What you will do>
Omit the images and reproduce the rest of the entries exactly.

== Material provided

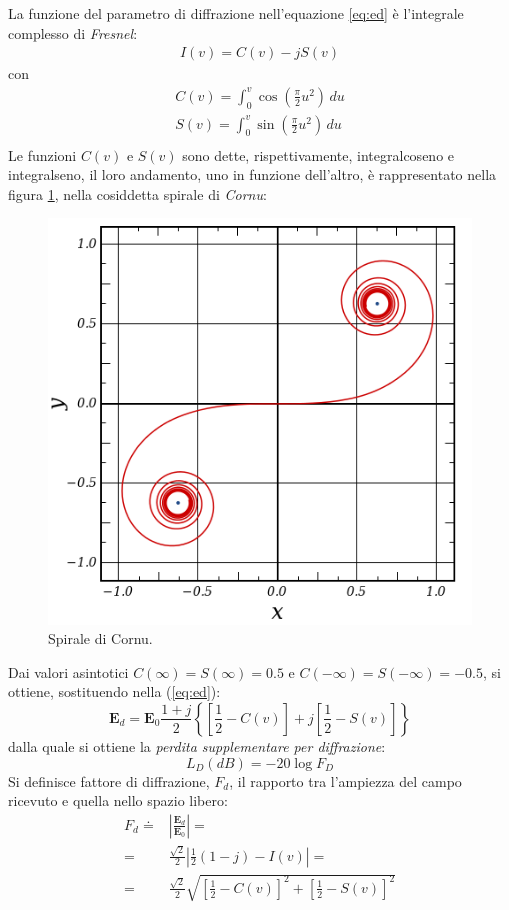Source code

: La funzione del parametro di diffrazione nell'equazione \ref{eq:ed} è l'integrale complesso di \emph{Fresnel}:
\begin{align}
\label{eq:integralefresnel}
I(v) = C(v) - jS(v)
\end{align}
con
\begin{align*}
 C(v)=\int_{0}^{v} \cos(\frac{\pi}{2}u^{2})\, du \\
 S(v)=\int_{0}^{v} \sin(\frac{\pi}{2}u^{2})\, du \\
\end{align*}
Le funzioni $C(v)$ e $S(v)$ sono dette, rispettivamente, integralcoseno e integralseno, il loro andamento, uno in funzione dell'altro,
è rappresentato nella figura \ref{img:cornu}, nella cosiddetta spirale di \emph{Cornu}:
\begin{figure}[!h]
\centering
\includegraphics[height=0.5\textwidth]{Immagini/cornu}
\caption{Spirale di Cornu.}
\label{img:cornu}
\end{figure}
Dai valori asintotici $C(\infty) = S(\infty) = 0.5$ e $C(-\infty) = S(-\infty) = -0.5$, si ottiene, sostituendo nella (\ref{eq:ed}):
\[
\mathbf{E}_{d} = \mathbf{E}_{0} \frac{1+j}{2} 
\left \{ \left [ \frac{1}{2} - C(v) \right ] + j \left [ \frac{1}{2} - S(v) \right ] \right \}
\]
dalla quale si ottiene la \emph{perdita supplementare per diffrazione}:
\[
 L_{D}(dB) = -20 \log{F_{D}}
\]
Si definisce fattore di diffrazione, $F_{d}$, il rapporto tra l'ampiezza del campo ricevuto e quella nello spazio libero:
\begin{align*}
F_{d} \doteq& \left| \frac{\mathbf{E}_{d}}{\mathbf{E}_{0}}  \right| = \\
=& \frac{\sqrt{2}}{2} \left| \frac{1}{2} (1-j) - I(v) \right| = \\
=& \frac{\sqrt{2}}{2} \sqrt{ \left [ \frac{1}{2} - C(v) \right ]^{2} + \left [ \frac{1}{2} - S(v) \right ]^{2} }
\end{align*}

====

Answer space>
Source code

: La funzione del parametro di diffrazione nell'equazione \ref{eq:ed} è l'integrale complesso di \emph{Fresnel}:
\begin{align}
\label{eq:integralefresnel}
I(v) = C(v) - jS(v)
\end{align}
con
\begin{align*}
 C(v)=\int_{0}^{v} \cos(\frac{\pi}{2}u^{2})\, du \\
 S(v)=\int_{0}^{v} \sin(\frac{\pi}{2}u^{2})\, du \\
\end{align*}
Le funzioni $C(v)$ e $S(v)$ sono dette, rispettivamente, integralcoseno e integralseno, il loro andamento, uno in funzione dell'altro,
è rappresentato nella figura \ref{img:cornu}, nella cosiddetta spirale di \emph{Cornu}:
\begin{figure}[!h]
\centering
\includegraphics[height=0.5\textwidth]{Immagini/cornu}
\caption{Spirale di Cornu.}
\label{img:cornu}
\end{figure}
Dai valori asintotici $C(\infty) = S(\infty) = 0.5$ e $C(-\infty) = S(-\infty) = -0.5$, si ottiene, sostituendo nella (\ref{eq:ed}):
\[
\mathbf{E}_{d} = \mathbf{E}_{0} \frac{1+j}{2} 
\left \{ \left [ \frac{1}{2} - C(v) \right ] + j \left [ \frac{1}{2} - S(v) \right ] \right \}
\]
dalla quale si ottiene la \emph{perdita supplementare per diffrazione}:
\[
 L_{D}(dB) = -20 \log{F_{D}}
\]
Si definisce fattore di diffrazione, $F_{d}$, il rapporto tra l'ampiezza del campo ricevuto e quella nello spazio libero:
\begin{align*}
F_{d} \doteq& \left| \frac{\mathbf{E}_{d}}{\mathbf{E}_{0}}  \right| = \\
=& \frac{\sqrt{2}}{2} \left| \frac{1}{2} (1-j) - I(v) \right| = \\
=& \frac{\sqrt{2}}{2} \sqrt{ \left [ \frac{1}{2} - C(v) \right ]^{2} + \left [ \frac{1}{2} - S(v) \right ]^{2} }
\end{align*}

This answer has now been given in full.